The pipeline begins with live video input from an edge device such as a drone. Rather than saving every frame, the system samples frames at regular intervals to reduce computational load and storage use. The developer can use built-in strategies, or provide her own custom filter policy. 

2. Frame Redundancy Filtering using SSIM

To avoid processing nearly identical consecutive frames, such as when the drone is hovering or the scene is visually unchanged, we use the Structural Similarity Index Measure (SSIM) to compare each sampled frame with the one immediately before it.

  • If the SSIM score is high, indicating minimal visual change, the frame is discarded.

  • If the score is below a defined threshold, the frame is passed to the next stage.

This step removes low-value frames that add little new visual information, ensuring that the pipeline focuses on capturing temporal or visual variation rather than static redundancy.

3. Uncertainty-Based Filtering using a Pretrained Object Detector

Each retained frame is analyzed by a general-purpose object detection model, such as YOLOv8n. The model provides both class predictions and associated confidence scores.

To prioritize frames where the model is uncertain, we compute an uncertainty score based on prediction confidences. If the uncertainty exceeds a given threshold, the frame is considered valuable for training and proceeds to the next stage.

This step targets the model’s blind spots, ensuring that collected data helps reduce prediction uncertainty over time.

4. Diversity Filtering with Embedding Similarity

Even if a frame passes the redundancy and uncertainty filters, it may still be visually similar to previously collected frames. To avoid this, we extract intermediate feature embeddings from the backbone of the detection model and compare them to embeddings of already saved frames using cosine similarity.

If the similarity to existing embeddings is below a certain threshold, the frame is considered sufficiently diverse and is saved. Otherwise, it is discarded.

This encourages the dataset to cover a wide variety of visual conditions and object appearances.

5. Local Storage and Labeling

Frames that pass all previous filters are saved locally on the edge device. These images can then be labeled using a tool such as Label Studio, which can be deployed offline to maintain data privacy.

6. Integration with Federated Learning

Once labeled, the data is used in a new training round within a federated learning system powered by Scaleout Edge. Rather than uploading the raw data, the device trains a local model and shares only the model updates with a central aggregator. This preserves privacy while allowing the global model to benefit from new data collected at the edge.

Why This Matters

This edge-first data selection approach brings several key advantages:

  • Efficiency: Only the most informative frames are annotated and trained.

  • Privacy: Raw video remains strictly on the device.

  • Adaptivity: The system prioritizes uncertain and diverse samples, ensuring continual model improvement.

  • Scalability: Works seamlessly across fleets of drones, sensors, or edge devices.

  • Customizability: Each use-case can tune thresholds, filters, and models to fit its unique data stream.

Summary

Data selection on the edge allows for adaptive federated machine learning using Scaleout Edge.
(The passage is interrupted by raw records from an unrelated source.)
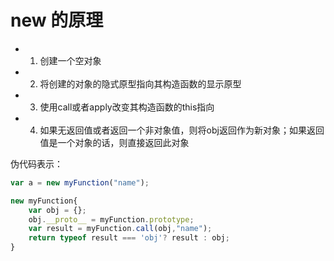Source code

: # new 的原理

- 1. 创建一个空对象
- 2. 将创建的对象的隐式原型指向其构造函数的显示原型
- 3. 使用call或者apply改变其构造函数的this指向
- 4. 如果无返回值或者返回一个非对象值，则将obj返回作为新对象；如果返回值是一个对象的话，则直接返回此对象

伪代码表示：

``` javascript
var a = new myFunction("name");

new myFunction{
    var obj = {};
    obj.__proto__ = myFunction.prototype;
    var result = myFunction.call(obj,"name");
    return typeof result === 'obj'? result : obj;
}

```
Instead of sending raw streams to a server, devices filter, label, and train on only the most valuable data locally, contributing model updates that make the global model stronger while data stays private.

This approach is part of VisionKit, our development kit for federated computer vision. VisionKit provides supervised and self-supervised model options, active data selection strategies, and a direct integration with Scaleout Edge.